Sategna has been placed on administrative/paid leave while the athletic department investigates a complaint made against Sategna - a complaint that hasn’t yet been detailed to Sategna, whose program is thriving (including Texas’ Michelle Carter and Ryan Crouser both taking gold at the Rio Olympics in the shot put), sources told HD.
Sources told HD Plonsky has a history of treating Sategna with a lack of respect - almost from the time he took over the track program in 2013 despite the women’s track team winning the Big 12 in 2014 and finishing second at NCAAs and both the men and women sweeping Big 12 Outdoor crowns in 2015.
The women’s soccer and track teams both share Mike A. Myers Stadium.
And when Sategna took over the track program in 2013, some of his male athletes practiced in the Texas heat without their shirts on while the women’s soccer team was practicing, sources told HD.
Sources said Kelly went to Plonsky and complained, and Plonsky told Sategna his team was not to practice while the women’s soccer team was practicing, because it was a distraction to the soccer team.
Sategna apparently said his athletes had limited times to practice and that changing up the schedule to work around the women's soccer practices would be problematic.
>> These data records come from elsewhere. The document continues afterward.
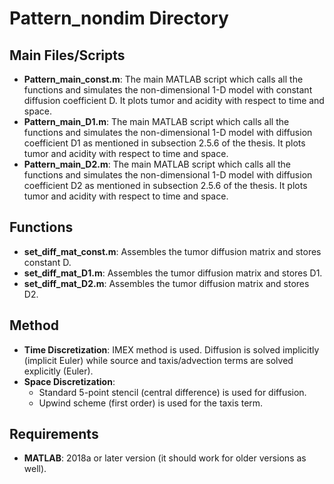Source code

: # Pattern_nondim Directory

## Main Files/Scripts

- **Pattern_main_const.m**: The main MATLAB script which calls all the functions and simulates the non-dimensional 1-D model with constant diffusion coefficient D. It plots tumor and acidity with respect to time and space.
- **Pattern_main_D1.m**: The main MATLAB script which calls all the functions and simulates the non-dimensional 1-D model with diffusion coefficient D1 as mentioned in subsection 2.5.6 of the thesis. It plots tumor and acidity with respect to time and space.
- **Pattern_main_D2.m**: The main MATLAB script which calls all the functions and simulates the non-dimensional 1-D model with diffusion coefficient D2 as mentioned in subsection 2.5.6 of the thesis. It plots tumor and acidity with respect to time and space.

## Functions

- **set_diff_mat_const.m**: Assembles the tumor diffusion matrix and stores constant D.
- **set_diff_mat_D1.m**: Assembles the tumor diffusion matrix and stores D1.
- **set_diff_mat_D2.m**: Assembles the tumor diffusion matrix and stores D2.

## Method

- **Time Discretization**: IMEX method is used. Diffusion is solved implicitly (implicit Euler) while source and taxis/advection terms are solved explicitly (Euler).
- **Space Discretization**: 
  - Standard 5-point stencil (central difference) is used for diffusion.
  - Upwind scheme (first order) is used for the taxis term.

## Requirements

- **MATLAB**: 2018a or later version (it should work for older versions as well).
Plonsky had already given Kelly the first choice of weight room times (ahead of track), sources said. Plonsky told him her ruling was final, sources said.
That, apparently, was just the beginning.
Sources said Plonsky has repeatedly told Sategna his track program "lacks an identity" - even though six of the medals won by Longhorns at the Rio Olympics this summer were from track & field: Morolake Akinosun (gold, 4x100m relay), Michelle Carter (gold, shot put), Ryan Crouser (gold, shot put), Courtney Okolo (gold, 4x400 relay), Chrisann Gordon (silver, 4x400 relay) and Ashley Spencer (bronze, 400m hurdles).
In October, The Associated Press reported Sategna had become the subject of an “ongoing compliance investigation involving personnel matters being conducted by the university's legal affairs office" and the athletic department.
I’m told this is basically an attempt by Plonsky to get rid of Sategna and possibly promote Texas associate head track coach Tonja Buford-Bailey.
I’ll have more reporting soon on what appears to be a history of meddling by Plonsky in the programs she oversees - unless they are coached by women she has a close relationship with - or are coached by a national title winner like women's volleyball coach Jerritt Elliott.
This contract extension for Angie Kelly, whose team quit on her this year, is some of Plonsky’s most embarrassing work. I guess decisions on the women's soccer coach fly under the radar of regents and big-money donors at a time when the fate of the football coach is all-consuming. But those decisions aren't flying under the radar of those inside Texas women's athletics.